◆ EXERCISE GOAL ◆
Each entry needs to be reproduced verbatim.

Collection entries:
*-*-*
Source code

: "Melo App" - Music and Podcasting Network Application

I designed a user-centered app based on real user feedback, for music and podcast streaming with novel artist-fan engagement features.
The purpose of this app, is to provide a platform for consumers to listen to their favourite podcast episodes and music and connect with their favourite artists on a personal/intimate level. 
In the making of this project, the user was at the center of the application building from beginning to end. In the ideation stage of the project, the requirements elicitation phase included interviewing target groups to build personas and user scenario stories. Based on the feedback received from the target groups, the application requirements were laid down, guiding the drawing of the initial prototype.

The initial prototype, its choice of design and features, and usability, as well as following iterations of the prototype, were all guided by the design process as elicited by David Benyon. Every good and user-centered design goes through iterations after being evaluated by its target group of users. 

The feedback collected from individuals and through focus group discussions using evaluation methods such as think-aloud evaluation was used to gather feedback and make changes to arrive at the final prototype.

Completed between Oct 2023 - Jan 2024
*-*-*
◆ PROBLEM SOLUTION ◆
Source code

: "Melo App" - Music and Podcasting Network Application

I designed a user-centered app based on real user feedback, for music and podcast streaming with novel artist-fan engagement features.
The purpose of this app, is to provide a platform for consumers to listen to their favourite podcast episodes and music and connect with their favourite artists on a personal/intimate level. 
In the making of this project, the user was at the center of the application building from beginning to end. In the ideation stage of the project, the requirements elicitation phase included interviewing target groups to build personas and user scenario stories. Based on the feedback received from the target groups, the application requirements were laid down, guiding the drawing of the initial prototype.

The initial prototype, its choice of design and features, and usability, as well as following iterations of the prototype, were all guided by the design process as elicited by David Benyon. Every good and user-centered design goes through iterations after being evaluated by its target group of users. 

The feedback collected from individuals and through focus group discussions using evaluation methods such as think-aloud evaluation was used to gather feedback and make changes to arrive at the final prototype.

Completed between Oct 2023 - Jan 2024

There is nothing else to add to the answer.